Microphthalmia indicates reduction in volume of the eye and is generally characterized by a corneal diameter of less than 10 mm or an anteroposterior globe diameter of less than 20mm. There may be marked variation in the severity of the lesion. Occasionally posterior microphthalmia can occur with normal corneal dimensions, conversely, microcornea can be found in the absence of microphthalmia. There may be associated cataract, coloboma of the iris, choroid and/or optic nerve. The pathogenesis of microphthalmia is unclear. Absence of expansive forces within the eye, due to a defect in the formation of the secondary vitreous, may lead to microphthalmia; alternatively it may occur secondary to degeneration of the optic vesicle. Colobomatous microphthalmia may result from failure of closure of the fetal fissure of the invaginated optic vesicle. Occasionally, microphthalmia may accompany a choristoma, frontal cephalocele or orbital tumour.

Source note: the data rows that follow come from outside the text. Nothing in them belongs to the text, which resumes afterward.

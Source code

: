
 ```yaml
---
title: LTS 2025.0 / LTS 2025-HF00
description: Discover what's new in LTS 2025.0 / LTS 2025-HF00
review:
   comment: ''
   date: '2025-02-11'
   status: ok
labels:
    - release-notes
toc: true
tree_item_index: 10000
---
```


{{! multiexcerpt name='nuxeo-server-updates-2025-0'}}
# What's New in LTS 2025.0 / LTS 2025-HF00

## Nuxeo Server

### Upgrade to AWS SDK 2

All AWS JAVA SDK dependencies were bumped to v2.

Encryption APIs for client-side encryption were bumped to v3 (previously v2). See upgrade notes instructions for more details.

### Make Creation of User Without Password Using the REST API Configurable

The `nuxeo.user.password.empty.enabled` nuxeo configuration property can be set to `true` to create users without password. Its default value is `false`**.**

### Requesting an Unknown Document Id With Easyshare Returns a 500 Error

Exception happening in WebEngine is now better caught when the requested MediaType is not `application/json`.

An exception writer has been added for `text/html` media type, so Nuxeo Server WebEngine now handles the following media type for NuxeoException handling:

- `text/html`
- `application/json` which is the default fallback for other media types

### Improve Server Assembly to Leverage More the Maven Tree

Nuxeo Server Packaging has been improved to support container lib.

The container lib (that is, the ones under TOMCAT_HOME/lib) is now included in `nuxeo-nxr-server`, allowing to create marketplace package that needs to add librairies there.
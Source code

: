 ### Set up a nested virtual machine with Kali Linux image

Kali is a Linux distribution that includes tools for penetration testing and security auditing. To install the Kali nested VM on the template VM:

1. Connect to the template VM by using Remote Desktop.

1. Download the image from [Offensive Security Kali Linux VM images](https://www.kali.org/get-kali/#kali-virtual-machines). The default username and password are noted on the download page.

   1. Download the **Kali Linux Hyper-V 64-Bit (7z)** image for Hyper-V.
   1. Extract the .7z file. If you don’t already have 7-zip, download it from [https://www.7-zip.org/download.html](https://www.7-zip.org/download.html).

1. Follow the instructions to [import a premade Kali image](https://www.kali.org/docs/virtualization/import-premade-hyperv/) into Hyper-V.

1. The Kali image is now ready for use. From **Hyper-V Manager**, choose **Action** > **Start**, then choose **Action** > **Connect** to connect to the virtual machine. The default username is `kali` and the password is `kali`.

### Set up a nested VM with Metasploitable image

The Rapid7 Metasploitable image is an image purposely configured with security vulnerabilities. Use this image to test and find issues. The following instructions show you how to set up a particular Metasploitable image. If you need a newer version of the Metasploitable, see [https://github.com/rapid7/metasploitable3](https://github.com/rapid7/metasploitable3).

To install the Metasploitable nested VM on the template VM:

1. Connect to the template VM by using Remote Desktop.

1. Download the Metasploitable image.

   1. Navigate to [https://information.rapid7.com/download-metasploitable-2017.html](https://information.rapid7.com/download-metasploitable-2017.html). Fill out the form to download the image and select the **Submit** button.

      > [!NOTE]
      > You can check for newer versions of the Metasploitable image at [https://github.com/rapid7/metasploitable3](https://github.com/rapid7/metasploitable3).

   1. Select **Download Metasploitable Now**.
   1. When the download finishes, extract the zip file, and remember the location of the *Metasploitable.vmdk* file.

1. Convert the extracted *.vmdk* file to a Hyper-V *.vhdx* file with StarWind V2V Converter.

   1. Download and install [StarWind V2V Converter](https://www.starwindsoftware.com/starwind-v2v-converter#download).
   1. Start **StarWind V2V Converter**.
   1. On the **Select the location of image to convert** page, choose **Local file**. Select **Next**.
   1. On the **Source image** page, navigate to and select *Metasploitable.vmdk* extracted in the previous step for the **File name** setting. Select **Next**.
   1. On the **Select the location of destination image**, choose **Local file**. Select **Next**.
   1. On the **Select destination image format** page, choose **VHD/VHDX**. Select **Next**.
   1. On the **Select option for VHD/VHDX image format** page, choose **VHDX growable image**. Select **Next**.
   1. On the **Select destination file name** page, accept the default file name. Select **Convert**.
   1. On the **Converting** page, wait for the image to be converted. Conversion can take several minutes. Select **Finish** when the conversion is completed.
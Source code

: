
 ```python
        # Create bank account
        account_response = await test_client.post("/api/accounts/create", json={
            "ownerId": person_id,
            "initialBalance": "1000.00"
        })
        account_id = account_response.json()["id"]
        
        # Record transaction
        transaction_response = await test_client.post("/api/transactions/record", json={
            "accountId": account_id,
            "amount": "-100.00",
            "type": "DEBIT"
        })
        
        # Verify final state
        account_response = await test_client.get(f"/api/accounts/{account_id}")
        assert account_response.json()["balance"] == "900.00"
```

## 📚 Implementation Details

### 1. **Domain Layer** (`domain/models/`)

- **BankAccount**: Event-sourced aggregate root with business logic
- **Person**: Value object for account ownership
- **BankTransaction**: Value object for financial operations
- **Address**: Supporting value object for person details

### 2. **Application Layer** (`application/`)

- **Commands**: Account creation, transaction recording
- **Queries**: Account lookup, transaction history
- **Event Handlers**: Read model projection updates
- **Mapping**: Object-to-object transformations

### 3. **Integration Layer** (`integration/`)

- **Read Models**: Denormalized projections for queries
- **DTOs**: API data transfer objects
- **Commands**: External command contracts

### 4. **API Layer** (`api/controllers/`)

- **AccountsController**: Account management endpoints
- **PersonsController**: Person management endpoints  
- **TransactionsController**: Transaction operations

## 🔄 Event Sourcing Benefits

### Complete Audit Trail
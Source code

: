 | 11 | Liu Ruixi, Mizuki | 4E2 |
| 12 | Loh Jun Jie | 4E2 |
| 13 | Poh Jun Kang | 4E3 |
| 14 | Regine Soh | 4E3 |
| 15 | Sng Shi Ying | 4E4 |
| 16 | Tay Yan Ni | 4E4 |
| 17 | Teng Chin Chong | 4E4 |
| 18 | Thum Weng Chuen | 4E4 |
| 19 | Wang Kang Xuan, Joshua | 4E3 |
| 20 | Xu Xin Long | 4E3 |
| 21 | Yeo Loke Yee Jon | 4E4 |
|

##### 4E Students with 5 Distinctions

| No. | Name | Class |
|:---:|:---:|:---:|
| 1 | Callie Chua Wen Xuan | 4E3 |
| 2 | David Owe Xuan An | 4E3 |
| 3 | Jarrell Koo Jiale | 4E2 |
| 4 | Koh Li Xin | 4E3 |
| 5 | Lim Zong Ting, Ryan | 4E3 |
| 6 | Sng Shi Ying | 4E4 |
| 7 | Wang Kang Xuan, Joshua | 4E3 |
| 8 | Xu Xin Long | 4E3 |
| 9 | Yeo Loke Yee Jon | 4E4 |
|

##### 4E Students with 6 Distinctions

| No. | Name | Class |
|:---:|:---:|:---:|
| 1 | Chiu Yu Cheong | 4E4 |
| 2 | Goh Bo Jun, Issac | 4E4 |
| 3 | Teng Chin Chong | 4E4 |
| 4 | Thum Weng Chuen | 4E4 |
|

The incidence of microphthalmia/clinical anophthalmia is 0.22 per 1000 births. Approximately 1% of blind adults, and between 3 and 11% of blind children, have microphthalmia. Microphthalmia may be isolated, familial or part of a number of malformation syndromes. It has been estimated that 15 to 30 % of cases with microphthalmia/coloboma are related to the CHARGE association; 15% are recessive; 22% are dominant; the remainder are sporadic.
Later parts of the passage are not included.